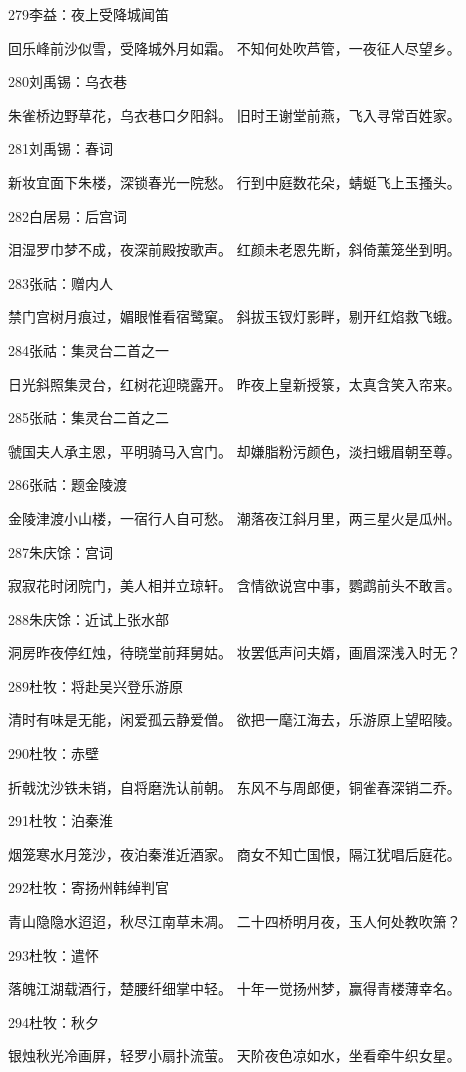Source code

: 279李益：夜上受降城闻笛

回乐峰前沙似雪，受降城外月如霜。
不知何处吹芦管，一夜征人尽望乡。

280刘禹锡：乌衣巷

朱雀桥边野草花，乌衣巷口夕阳斜。
旧时王谢堂前燕，飞入寻常百姓家。

281刘禹锡：春词

新妆宜面下朱楼，深锁春光一院愁。
行到中庭数花朵，蜻蜓飞上玉搔头。

282白居易：后宫词

泪湿罗巾梦不成，夜深前殿按歌声。
红颜未老恩先断，斜倚薰笼坐到明。

283张祜：赠内人

禁门宫树月痕过，媚眼惟看宿鹭窠。
斜拔玉钗灯影畔，剔开红焰救飞蛾。

284张祜：集灵台二首之一

日光斜照集灵台，红树花迎晓露开。
昨夜上皇新授箓，太真含笑入帘来。

285张祜：集灵台二首之二

虢国夫人承主恩，平明骑马入宫门。
却嫌脂粉污颜色，淡扫蛾眉朝至尊。

286张祜：题金陵渡

金陵津渡小山楼，一宿行人自可愁。
潮落夜江斜月里，两三星火是瓜州。

287朱庆馀：宫词

寂寂花时闭院门，美人相并立琼轩。
含情欲说宫中事，鹦鹉前头不敢言。

288朱庆馀：近试上张水部

洞房昨夜停红烛，待晓堂前拜舅姑。
妆罢低声问夫婿，画眉深浅入时无？

289杜牧：将赴吴兴登乐游原

清时有味是无能，闲爱孤云静爱僧。
欲把一麾江海去，乐游原上望昭陵。

290杜牧：赤壁

折戟沈沙铁未销，自将磨洗认前朝。
东风不与周郎便，铜雀春深销二乔。

291杜牧：泊秦淮

烟笼寒水月笼沙，夜泊秦淮近酒家。
商女不知亡国恨，隔江犹唱后庭花。

292杜牧：寄扬州韩绰判官

青山隐隐水迢迢，秋尽江南草未凋。
二十四桥明月夜，玉人何处教吹箫？

293杜牧：遣怀

落魄江湖载酒行，楚腰纤细掌中轻。
十年一觉扬州梦，赢得青楼薄幸名。

294杜牧：秋夕

银烛秋光冷画屏，轻罗小扇扑流萤。
天阶夜色凉如水，坐看牵牛织女星。

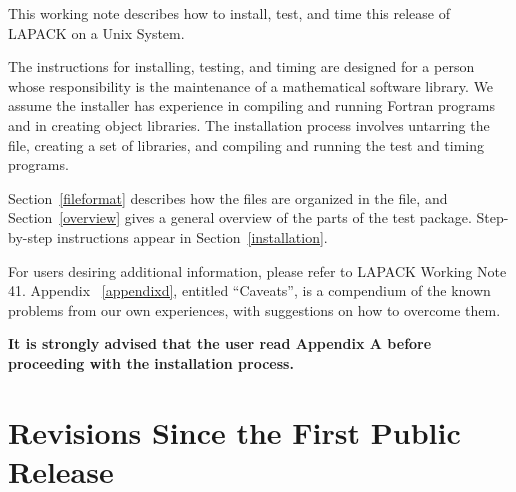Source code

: This working note describes how to install, test, and time this
release of LAPACK on a Unix System.

The instructions for installing, testing, and timing are designed for a 
person whose
responsibility is the maintenance of a mathematical software library.
We assume the installer has experience in compiling and running 
Fortran programs and in creating object libraries.
The installation process involves untarring the file, creating a set of
libraries, and compiling and running the test and timing programs.


Section~\ref{fileformat} describes how the files are organized in the
file, and
Section~\ref{overview} gives a general overview of the parts of the test package.
Step-by-step instructions appear in Section~\ref{installation}.

For users desiring additional information, please refer to LAPACK
Working Note 41.
Appendix ~\ref{appendixd}, entitled ``Caveats'', is a compendium of the known 
problems from our own experiences, with suggestions on how to 
overcome them.

{\bf It is strongly advised that the user read Appendix
A before proceeding with the installation process.}

\section{Revisions Since the First Public Release}

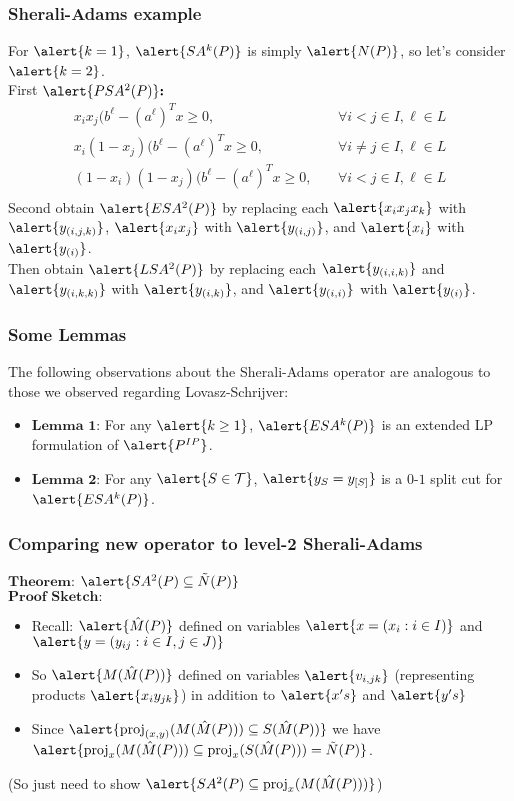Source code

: \documentclass{beamer}
\DeclareMathOperator{\proj}{proj}
\begin{document}
\begin{frame}
\frametitle{Sherali-Adams example}
For $\alert{k=1}$, $\alert{SA^k(P)}$ is simply $\alert{N(P)}$, so let's consider $\alert{k=2}$.\\
First $\alert{PSA^2(P)}\textbf{:}$
\alert{\begin{align*}
x_ix_j(b^\ell -(a^\ell)^Tx \geq 0,&\ &\forall i<j \in I, \ell \in L \\
x_i(1-x_j)(b^\ell -(a^\ell)^Tx \geq 0,&\ &\forall i\neq j \in I, \ell \in L \\
(1-x_i)(1-x_j)(b^\ell -(a^\ell)^Tx \geq 0,&\ &\forall i<j \in I, \ell \in L \\
\end{align*}}
Second obtain $\alert{ESA^2(P)}$ by replacing each $\alert{x_ix_jx_k}$ with $\alert{y_{(i,j,k)}}$, $\alert{x_ix_j}$ with $\alert{y_{(i,j)}}$, and $\alert{x_i}$ with $\alert{y_{(i)}}$.\\
Then obtain $\alert{LSA^2(P)}$ by replacing each $\alert{y_{(i,i,k)}}$ and $\alert{y_{(i,k,k)}}$ with $\alert{y_{(i,k)}}$, and $\alert{y_{(i,i)}}$ with $\alert{y_{(i)}}$.
\end{frame}

\begin{frame}
\frametitle{Some Lemmas}
The following observations about the Sherali-Adams operator are analogous to those we observed regarding Lovasz-Schrijver:\\
\begin{itemize}
\item$\textbf{Lemma 1:}$ For any $\alert{k \geq 1}$, $\alert{ESA^k(P)}$ is an extended LP formulation of $\alert{P^{IP}}$.
\item$\textbf{Lemma 2:}$ For any $\alert{S \in \mathcal{T}}$, $\alert{y_S = y_{[S]}}$ is a $0$-$1$ split cut for $\alert{ESA^k(P)}$.
\end{itemize}
\end{frame}
\begin{frame}
\frametitle{Comparing new operator to level-2 Sherali-Adams}
$\textbf{Theorem:}$ $\alert{SA^2(P) \subseteq \tilde{N}(P)}$\\
$\textbf{Proof Sketch:}$
\begin{itemize}
\item Recall: $\alert{\hat{M}(P)}$ defined on variables $\alert{x = (x_i : i \in I)}$ and $\alert{y = (y_{ij}: i \in I, j \in J)}$
\item So $\alert{M(\hat{M}(P))}$ defined on variables $\alert{v_{i,jk}}$ (representing products $\alert{x_iy_{jk}}$) in addition to $\alert{x's}$ and $\alert{y's}$
\item Since $\alert{\proj_{(x,y)}(M(\hat{M}(P))) \subseteq S(\hat{M}(P))}$ we have $\alert{\proj_x (M(\hat{M}(P))) \subseteq \proj_x (S(\hat{M}(P))) = \tilde{N}(P)}$.
\end{itemize}
(So just need to show $\alert{SA^2(P) \subseteq \proj_x(M(\hat{M}(P)))}$)
\end{frame}
\end{document}
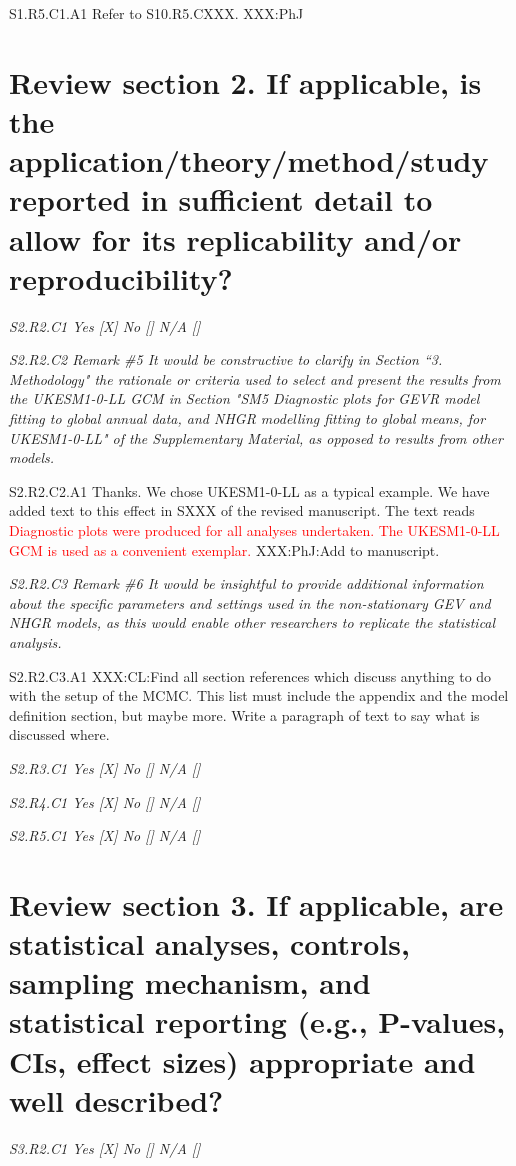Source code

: \documentclass[a4paper,10pt]{article}
\newcommand{\ed}[1]{\textcolor{red}{#1}}
\begin{document}
	S1.R5.C1.A1 Refer to S10.R5.CXXX. XXX:PhJ
	
	\section*{Review section 2. If applicable, is the application/theory/method/study reported in sufficient detail to allow for its replicability and/or reproducibility?}
	
	\emph{S2.R2.C1 Yes [X] No [] N/A []}
		
	\emph{S2.R2.C2 Remark \#5 It would be constructive to clarify in Section “3. Methodology" the rationale or criteria used to select and present the results from the UKESM1-0-LL GCM in Section "SM5 Diagnostic plots for GEVR model fitting to global annual data, and NHGR modelling fitting to global means, for UKESM1-0-LL" of the Supplementary Material, as opposed to results from other models.}
	
	S2.R2.C2.A1 Thanks. We chose UKESM1-0-LL as a typical example. We have added text to this effect in SXXX of the revised manuscript. The text reads \ed{Diagnostic plots were produced for all analyses undertaken. The UKESM1-0-LL GCM is used as a convenient exemplar.} XXX:PhJ:Add to manuscript.
		
	\emph{S2.R2.C3 Remark \#6 It would be insightful to provide additional information about the specific parameters and settings used in the non-stationary GEV and NHGR models, as this would enable other researchers to replicate the statistical analysis.}
	
	S2.R2.C3.A1 XXX:CL:Find all section references which discuss anything to do with the setup of the MCMC. This list must include the appendix and the model definition section, but maybe more. Write a paragraph of text to say what is discussed where.
	
	\emph{S2.R3.C1 Yes [X] No [] N/A []}

	\emph{S2.R4.C1 Yes [X] No [] N/A []}

	\emph{S2.R5.C1 Yes [X] No [] N/A []}

	\section*{Review section 3. If applicable, are statistical analyses, controls, sampling mechanism, and statistical reporting (e.g., P-values, CIs, effect sizes) appropriate and well described?}

	\emph{S3.R2.C1 Yes [X] No [] N/A []}
	
\end{document}
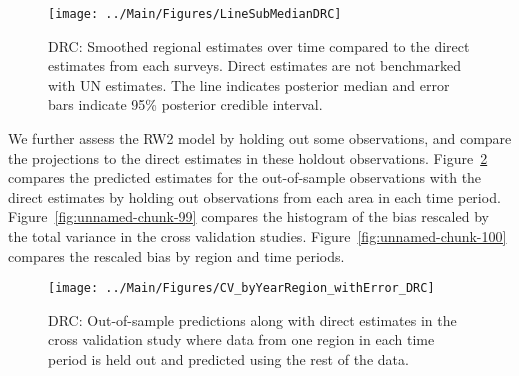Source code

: \documentclass[12pt]{article}\usepackage[]{graphicx}\usepackage[]{color}
\newenvironment{knitrout}{}{} %
\begin{document}
\begin{knitrout}
\color{fgcolor}\begin{figure}[bht]

{\centering \texttt{[image: ../Main/Figures/LineSubMedianDRC]} 

}

\caption[DRC]{DRC: Smoothed regional estimates over time compared to the direct estimates from each surveys. Direct estimates are not benchmarked with UN estimates. The line indicates posterior median and error bars indicate 95\% posterior credible interval.}\label{fig:unnamed-chunk-97}
\end{figure}


\end{knitrout}
We further assess the RW2 model by holding out some observations, and compare the projections to the direct estimates in these holdout observations. Figure~\ref{fig:unnamed-chunk-98} compares the predicted estimates for the out-of-sample observations  with the direct estimates by holding out observations from each area in each time period.  Figure~\ref{fig:unnamed-chunk-99} compares the histogram of the bias rescaled by the total variance in the cross validation studies. Figure~\ref{fig:unnamed-chunk-100} compares the rescaled bias by region and time periods.



 
\begin{knitrout}
\color{fgcolor}\begin{figure}[bht]

{\centering \texttt{[image: ../Main/Figures/CV\_byYearRegion\_withError\_DRC]} 

}

\caption[DRC]{DRC: Out-of-sample predictions along with direct estimates in the cross validation study where data from one region in each time period is held out and predicted using the rest of the data.}\label{fig:unnamed-chunk-98}
\end{figure}


\end{knitrout}
\end{document}
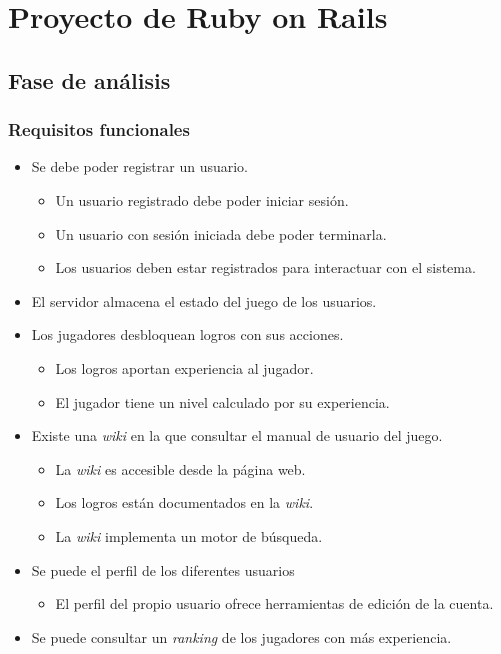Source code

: \chapter{Proyecto de Ruby on Rails}

\section{Fase de análisis}

\subsection{Requisitos funcionales}

\begin{itemize}
	\item
		Se debe poder registrar un usuario.
		\begin{itemize}
			\item
				Un usuario registrado debe poder iniciar sesión.
			\item
				Un usuario con sesión iniciada debe poder terminarla.
			\item
				Los usuarios deben estar registrados para interactuar con el sistema.
		\end{itemize}
	\item
		El servidor almacena el estado del juego de los usuarios.
	\item
		Los jugadores desbloquean logros con sus acciones.
		\begin{itemize}
			\item
				Los logros aportan experiencia al jugador.
			\item
				El jugador tiene un nivel calculado por su experiencia.
		\end{itemize}
	\item
		Existe una \textit{wiki} en la que consultar el manual de usuario del juego.
		\begin{itemize}
			\item
				La \textit{wiki} es accesible desde la página web.
			\item
				Los logros están documentados en la \textit{wiki}.
			\item
				La \textit{wiki} implementa un motor de búsqueda.
		\end{itemize}
	\item
		Se puede el perfil de los diferentes usuarios
		\begin{itemize}
			\item
				El perfil del propio usuario ofrece herramientas de edición de la cuenta.
		\end{itemize}
	\item
		Se puede consultar un \textit{ranking} de los jugadores con más experiencia.
\end{itemize}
━━━━━━━━━━━━━━━━━━━━
> **Aim of the task**
The answer must be the part of the records that opens with the line containing "日光斜照集灵台，红树花迎晓露开。" and closes with the line containing "the test package.", reproduced exactly, with no pictures.

> **Problem solution**
日光斜照集灵台，红树花迎晓露开。
昨夜上皇新授箓，太真含笑入帘来。

285张祜：集灵台二首之二

虢国夫人承主恩，平明骑马入宫门。
却嫌脂粉污颜色，淡扫蛾眉朝至尊。

286张祜：题金陵渡

金陵津渡小山楼，一宿行人自可愁。
潮落夜江斜月里，两三星火是瓜州。

287朱庆馀：宫词

寂寂花时闭院门，美人相并立琼轩。
含情欲说宫中事，鹦鹉前头不敢言。

288朱庆馀：近试上张水部

洞房昨夜停红烛，待晓堂前拜舅姑。
妆罢低声问夫婿，画眉深浅入时无？

289杜牧：将赴吴兴登乐游原

清时有味是无能，闲爱孤云静爱僧。
欲把一麾江海去，乐游原上望昭陵。

290杜牧：赤壁

折戟沈沙铁未销，自将磨洗认前朝。
东风不与周郎便，铜雀春深销二乔。

291杜牧：泊秦淮

烟笼寒水月笼沙，夜泊秦淮近酒家。
商女不知亡国恨，隔江犹唱后庭花。

292杜牧：寄扬州韩绰判官

青山隐隐水迢迢，秋尽江南草未凋。
二十四桥明月夜，玉人何处教吹箫？

293杜牧：遣怀

落魄江湖载酒行，楚腰纤细掌中轻。
十年一觉扬州梦，赢得青楼薄幸名。

294杜牧：秋夕

银烛秋光冷画屏，轻罗小扇扑流萤。
天阶夜色凉如水，坐看牵牛织女星。

Source code

: This working note describes how to install, test, and time this
release of LAPACK on a Unix System.

The instructions for installing, testing, and timing are designed for a 
person whose
responsibility is the maintenance of a mathematical software library.
We assume the installer has experience in compiling and running 
Fortran programs and in creating object libraries.
The installation process involves untarring the file, creating a set of
libraries, and compiling and running the test and timing programs.


Section~\ref{fileformat} describes how the files are organized in the
file, and
Section~\ref{overview} gives a general overview of the parts of the test package.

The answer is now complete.